◆ EXERCISE AIM:
When you return the data, keep every word exact and include none of the images.

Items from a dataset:
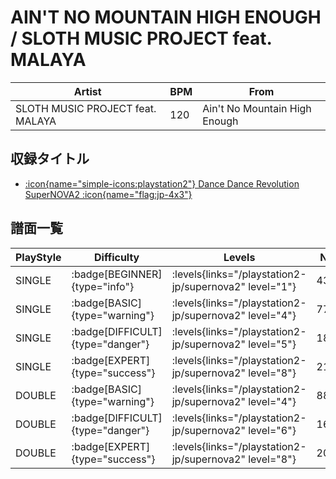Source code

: # AIN'T NO MOUNTAIN HIGH ENOUGH / SLOTH MUSIC PROJECT feat. MALAYA

|Artist|BPM|From|
|------|---|----|
|SLOTH MUSIC PROJECT feat. MALAYA|120|Ain't No Mountain High Enough|

## 収録タイトル

- [:icon{name="simple-icons:playstation2"} Dance Dance Revolution SuperNOVA2 :icon{name="flag:jp-4x3"}](/playstation2-jp/supernova2)

## 譜面一覧

|PlayStyle|Difficulty|Levels|Notes|Movie|
|---------|----------|------|-----|-----|
|SINGLE| :badge[BEGINNER]{type="info"}| :levels{links="/playstation2-jp/supernova2" level="1"}|43/0||
|SINGLE| :badge[BASIC]{type="warning"}| :levels{links="/playstation2-jp/supernova2" level="4"}|77/5||
|SINGLE| :badge[DIFFICULT]{type="danger"}| :levels{links="/playstation2-jp/supernova2" level="5"}|185/4||
|SINGLE| :badge[EXPERT]{type="success"}| :levels{links="/playstation2-jp/supernova2" level="8"}|219/25||
|DOUBLE| :badge[BASIC]{type="warning"}| :levels{links="/playstation2-jp/supernova2" level="4"}|88/5||
|DOUBLE| :badge[DIFFICULT]{type="danger"}| :levels{links="/playstation2-jp/supernova2" level="6"}|160/17||
|DOUBLE| :badge[EXPERT]{type="success"}| :levels{links="/playstation2-jp/supernova2" level="8"}|209/21||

◆ ANSWER FOR THE TASK:
Source code

: # AIN'T NO MOUNTAIN HIGH ENOUGH / SLOTH MUSIC PROJECT feat. MALAYA

|Artist|BPM|From|
|------|---|----|
|SLOTH MUSIC PROJECT feat. MALAYA|120|Ain't No Mountain High Enough|

## 収録タイトル

- [:icon{name="simple-icons:playstation2"} Dance Dance Revolution SuperNOVA2 :icon{name="flag:jp-4x3"}](/playstation2-jp/supernova2)

## 譜面一覧

|PlayStyle|Difficulty|Levels|Notes|Movie|
|---------|----------|------|-----|-----|
|SINGLE| :badge[BEGINNER]{type="info"}| :levels{links="/playstation2-jp/supernova2" level="1"}|43/0||
|SINGLE| :badge[BASIC]{type="warning"}| :levels{links="/playstation2-jp/supernova2" level="4"}|77/5||
|SINGLE| :badge[DIFFICULT]{type="danger"}| :levels{links="/playstation2-jp/supernova2" level="5"}|185/4||
|SINGLE| :badge[EXPERT]{type="success"}| :levels{links="/playstation2-jp/supernova2" level="8"}|219/25||
|DOUBLE| :badge[BASIC]{type="warning"}| :levels{links="/playstation2-jp/supernova2" level="4"}|88/5||
|DOUBLE| :badge[DIFFICULT]{type="danger"}| :levels{links="/playstation2-jp/supernova2" level="6"}|160/17||
|DOUBLE| :badge[EXPERT]{type="success"}| :levels{links="/playstation2-jp/supernova2" level="8"}|209/21||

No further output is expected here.